TASK INSTRUCTIONS
Where the data below begins, start duplicating lines exactly, and finish with the line containing "Consider any instance"; add nothing else. Leave the pictures out.
___ EXCERPTED DATA ___
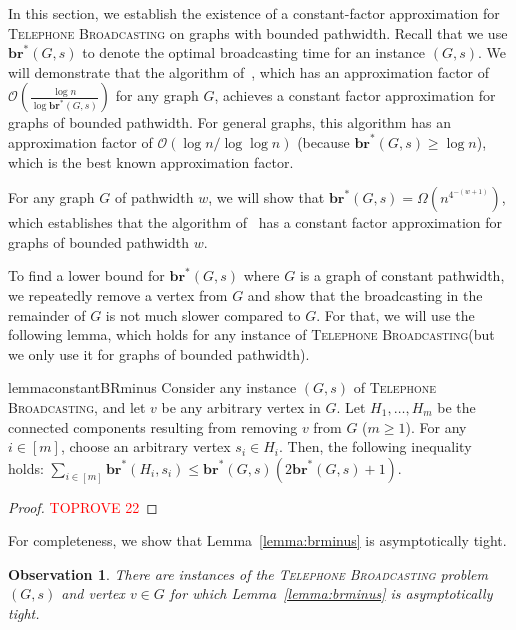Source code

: \documentclass[letterpaper,11pt]{article}
\newtheorem{observation}{Observation}[section]
\newcommand{\bropt}{{\boldsymbol{br}^*}}
\newcommand{\oh}{\mathcal{O}}
\newcommand{\telebr}{\textsc{Telephone Broadcasting}\xspace}
\newcommand{\pwidth}{w}
\begin{document}
In this section, we establish the existence of a constant-factor approximation for \telebr on graphs with bounded pathwidth. Recall that we use $\bropt(G,s)$
to denote the optimal broadcasting time for an instance $(G,s)$. We will demonstrate that the algorithm of~\citet{elkin2006sublogarithmic}, which has an approximation factor of $\oh\left(\frac{\log n}{\log \bropt(G, s)}\right)$ for any graph $G$, achieves a constant factor approximation for graphs of bounded pathwidth. For general graphs, this algorithm has an approximation factor of $\oh(\log n/ \log \log n)$ (because $\bropt(G,s)\geq  \log n$), which is the best known approximation factor.  

For any graph $G$ of pathwidth $\pwidth$, we will show that $\bropt(G,s) = \Omega(n^{4^{-(\pwidth+1)}})$, which establishes that the algorithm of~\citet{elkin2006sublogarithmic} has a constant factor approximation for graphs of bounded pathwidth $\pwidth$.



To find a lower bound for $\bropt(G,s)$ where $G$ is a graph of constant pathwidth, we repeatedly remove a vertex from $G$ and show that the broadcasting in the remainder of $G$ is not much slower compared to $G$. For that, we will use the following lemma, which holds for any instance of \telebr (but we only use it for graphs of bounded pathwidth). 

\begin{restatable}{lemma}{constantBRminus}\label{lemma:brminus}
Consider any instance $(G,s)$ of \telebr, and let $v$ be any arbitrary vertex in $G$. Let $H_1,\ldots, H_m$ be the connected components resulting from removing $v$ from $G$ ($m\geq 1$). 
For any $i \in [m]$, choose an arbitrary vertex $s_i\in H_i$.
Then, the following inequality holds: $\sum_{i\in[m]} \bropt(H_i, s_i) \leq \bropt(G,s)(2\bropt(G,s) + 1)$.
\end{restatable}




\begin{proof}\textcolor{red}{TOPROVE 22}\end{proof}

For completeness, we show that Lemma~\ref{lemma:brminus} is asymptotically tight. 

\begin{observation}\label{observation:tighti}
    There are instances of the \telebr problem $(G,s)$ and vertex $v \in G$ for which Lemma~\ref{lemma:brminus} is asymptotically tight.
\end{observation}
\end{document}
___
SOLVED PROBLEM
Source code

: \documentclass[letterpaper,11pt]{article}
\newtheorem{observation}{Observation}[section]
\newcommand{\bropt}{{\boldsymbol{br}^*}}
\newcommand{\oh}{\mathcal{O}}
\newcommand{\telebr}{\textsc{Telephone Broadcasting}\xspace}
\newcommand{\pwidth}{w}
\begin{document}
In this section, we establish the existence of a constant-factor approximation for \telebr on graphs with bounded pathwidth. Recall that we use $\bropt(G,s)$
to denote the optimal broadcasting time for an instance $(G,s)$. We will demonstrate that the algorithm of~\citet{elkin2006sublogarithmic}, which has an approximation factor of $\oh\left(\frac{\log n}{\log \bropt(G, s)}\right)$ for any graph $G$, achieves a constant factor approximation for graphs of bounded pathwidth. For general graphs, this algorithm has an approximation factor of $\oh(\log n/ \log \log n)$ (because $\bropt(G,s)\geq  \log n$), which is the best known approximation factor.  

For any graph $G$ of pathwidth $\pwidth$, we will show that $\bropt(G,s) = \Omega(n^{4^{-(\pwidth+1)}})$, which establishes that the algorithm of~\citet{elkin2006sublogarithmic} has a constant factor approximation for graphs of bounded pathwidth $\pwidth$.



To find a lower bound for $\bropt(G,s)$ where $G$ is a graph of constant pathwidth, we repeatedly remove a vertex from $G$ and show that the broadcasting in the remainder of $G$ is not much slower compared to $G$. For that, we will use the following lemma, which holds for any instance of \telebr (but we only use it for graphs of bounded pathwidth). 

\begin{restatable}{lemma}{constantBRminus}\label{lemma:brminus}
Consider any instance $(G,s)$ of \telebr, and let $v$ be any arbitrary vertex in $G$. Let $H_1,\ldots, H_m$ be the connected components resulting from removing $v$ from $G$ ($m\geq 1$). 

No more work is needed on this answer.